Note: I forgot to include this patch with the delayed/ordered per CPU
tracking and per device/device entry per CPU stats. With this patch you
get the full 33% improvements when using fast backends, multiple queues
and multiple IO submiters.
Signed-off-by: Mike Christie <michael.christie@oracle.com>
---
drivers/target/target_core_device.c | 1 +
drivers/target/target_core_fabric_configfs.c | 2 +-
drivers/target/target_core_internal.h | 1 +
drivers/target/target_core_stat.c | 67 +++++++-------------
drivers/target/target_core_tpg.c | 25 +++++++-
drivers/target/target_core_transport.c | 22 +++++--
include/target/target_core_base.h | 8 +--
7 files changed, 67 insertions(+), 59 deletions(-)

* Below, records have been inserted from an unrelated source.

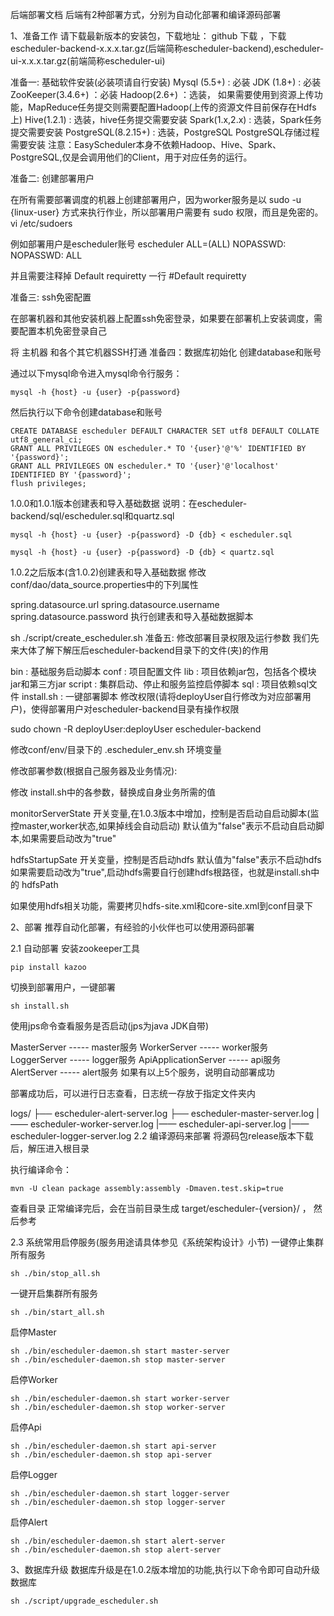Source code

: 后端部署文档
后端有2种部署方式，分别为自动化部署和编译源码部署

1、准备工作
请下载最新版本的安装包，下载地址： github 下载 ，下载escheduler-backend-x.x.x.tar.gz(后端简称escheduler-backend),escheduler-ui-x.x.x.tar.gz(前端简称escheduler-ui)

准备一: 基础软件安装(必装项请自行安装)
Mysql (5.5+) : 必装
JDK (1.8+) : 必装
ZooKeeper(3.4.6+) ：必装
Hadoop(2.6+) ：选装， 如果需要使用到资源上传功能，MapReduce任务提交则需要配置Hadoop(上传的资源文件目前保存在Hdfs上)
Hive(1.2.1) : 选装，hive任务提交需要安装
Spark(1.x,2.x) : 选装，Spark任务提交需要安装
PostgreSQL(8.2.15+) : 选装，PostgreSQL PostgreSQL存储过程需要安装
 注意：EasyScheduler本身不依赖Hadoop、Hive、Spark、PostgreSQL,仅是会调用他们的Client，用于对应任务的运行。
 
准备二: 创建部署用户

在所有需要部署调度的机器上创建部署用户，因为worker服务是以 sudo -u {linux-user} 方式来执行作业，所以部署用户需要有 sudo 权限，而且是免密的。
vi /etc/sudoers

例如部署用户是escheduler账号
escheduler  ALL=(ALL)       NOPASSWD: NOPASSWD: ALL

并且需要注释掉 Default requiretty 一行
#Default requiretty

准备三: ssh免密配置

在部署机器和其他安装机器上配置ssh免密登录，如果要在部署机上安装调度，需要配置本机免密登录自己

将 主机器 和各个其它机器SSH打通
准备四：数据库初始化
创建database和账号

通过以下mysql命令进入mysql命令行服务：

    mysql -h {host} -u {user} -p{password}

然后执行以下命令创建database和账号

    CREATE DATABASE escheduler DEFAULT CHARACTER SET utf8 DEFAULT COLLATE utf8_general_ci;
    GRANT ALL PRIVILEGES ON escheduler.* TO '{user}'@'%' IDENTIFIED BY '{password}';
    GRANT ALL PRIVILEGES ON escheduler.* TO '{user}'@'localhost' IDENTIFIED BY '{password}';
    flush privileges;
1.0.0和1.0.1版本创建表和导入基础数据 说明：在escheduler-backend/sql/escheduler.sql和quartz.sql

    mysql -h {host} -u {user} -p{password} -D {db} < escheduler.sql

    mysql -h {host} -u {user} -p{password} -D {db} < quartz.sql
1.0.2之后版本(含1.0.2)创建表和导入基础数据 修改conf/dao/data_source.properties中的下列属性

   spring.datasource.url
   spring.datasource.username
   spring.datasource.password
执行创建表和导入基础数据脚本

  sh ./script/create_escheduler.sh
准备五: 修改部署目录权限及运行参数
我们先来大体了解下解压后escheduler-backend目录下的文件(夹)的作用

bin : 基础服务启动脚本
conf : 项目配置文件
lib : 项目依赖jar包，包括各个模块jar和第三方jar
script : 集群启动、停止和服务监控启停脚本
sql : 项目依赖sql文件
install.sh : 一键部署脚本
修改权限(请将deployUser自行修改为对应部署用户)，使得部署用户对escheduler-backend目录有操作权限

sudo chown -R deployUser:deployUser escheduler-backend

修改conf/env/目录下的 .escheduler_env.sh 环境变量

修改部署参数(根据自己服务器及业务情况):

修改 install.sh中的各参数，替换成自身业务所需的值

monitorServerState 开关变量,在1.0.3版本中增加，控制是否启动自启动脚本(监控master,worker状态,如果掉线会自动启动) 默认值为"false"表示不启动自启动脚本,如果需要启动改为"true"

hdfsStartupSate 开关变量，控制是否启动hdfs 默认值为"false"表示不启动hdfs 如果需要启动改为"true",启动hdfs需要自行创建hdfs根路径，也就是install.sh中的 hdfsPath

如果使用hdfs相关功能，需要拷贝hdfs-site.xml和core-site.xml到conf目录下

2、部署
推荐自动化部署，有经验的小伙伴也可以使用源码部署

2.1 自动部署
安装zookeeper工具

    pip install kazoo

切换到部署用户，一键部署

    sh install.sh

使用jps命令查看服务是否启动(jps为java JDK自带)

   MasterServer         ----- master服务
   WorkerServer         ----- worker服务
   LoggerServer         ----- logger服务
   ApiApplicationServer ----- api服务
   AlertServer          ----- alert服务
如果有以上5个服务，说明自动部署成功

部署成功后，可以进行日志查看，日志统一存放于指定文件夹内

 logs/
    ├── escheduler-alert-server.log
    ├── escheduler-master-server.log
    |—— escheduler-worker-server.log
    |—— escheduler-api-server.log
    |—— escheduler-logger-server.log
2.2 编译源码来部署
将源码包release版本下载后，解压进入根目录

执行编译命令：

    mvn -U clean package assembly:assembly -Dmaven.test.skip=true
    
查看目录
正常编译完后，会在当前目录生成 target/escheduler-{version}/ ， 然后参考

2.3 系统常用启停服务(服务用途请具体参见《系统架构设计》小节)
一键停止集群所有服务

    sh ./bin/stop_all.sh

一键开启集群所有服务

    sh ./bin/start_all.sh

启停Master

    sh ./bin/escheduler-daemon.sh start master-server
    sh ./bin/escheduler-daemon.sh stop master-server
启停Worker

    sh ./bin/escheduler-daemon.sh start worker-server
    sh ./bin/escheduler-daemon.sh stop worker-server
    
启停Api

    sh ./bin/escheduler-daemon.sh start api-server
    sh ./bin/escheduler-daemon.sh stop api-server
    
启停Logger

    sh ./bin/escheduler-daemon.sh start logger-server
    sh ./bin/escheduler-daemon.sh stop logger-server
    
启停Alert

    sh ./bin/escheduler-daemon.sh start alert-server
    sh ./bin/escheduler-daemon.sh stop alert-server
    
3、数据库升级
数据库升级是在1.0.2版本增加的功能,执行以下命令即可自动升级数据库

    sh ./script/upgrade_escheduler.sh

diff --git a/drivers/target/target_core_device.c b/drivers/target/target_core_device.c
index 7bb711b24c0d..2d4a7c0c69ce 100644
--- a/drivers/target/target_core_device.c
+++ b/drivers/target/target_core_device.c
@@ -814,6 +814,7 @@ struct se_device *target_alloc_device(struct se_hba *hba, const char *name)
dev->dev_attrib.max_write_same_len = DA_MAX_WRITE_SAME_LEN;
dev->dev_attrib.submit_type = TARGET_FABRIC_DEFAULT_SUBMIT;
+ /* Skip allocating lun_stats since we can't export them. */
xcopy_lun = &dev->xcopy_lun;
rcu_assign_pointer(xcopy_lun->lun_se_dev, dev);
init_completion(&xcopy_lun->lun_shutdown_comp);
diff --git a/drivers/target/target_core_fabric_configfs.c b/drivers/target/target_core_fabric_configfs.c
index 7156a4dc1ca7..13159928e365 100644
--- a/drivers/target/target_core_fabric_configfs.c
+++ b/drivers/target/target_core_fabric_configfs.c
@@ -697,7 +697,7 @@ static void target_fabric_port_release(struct config_item *item)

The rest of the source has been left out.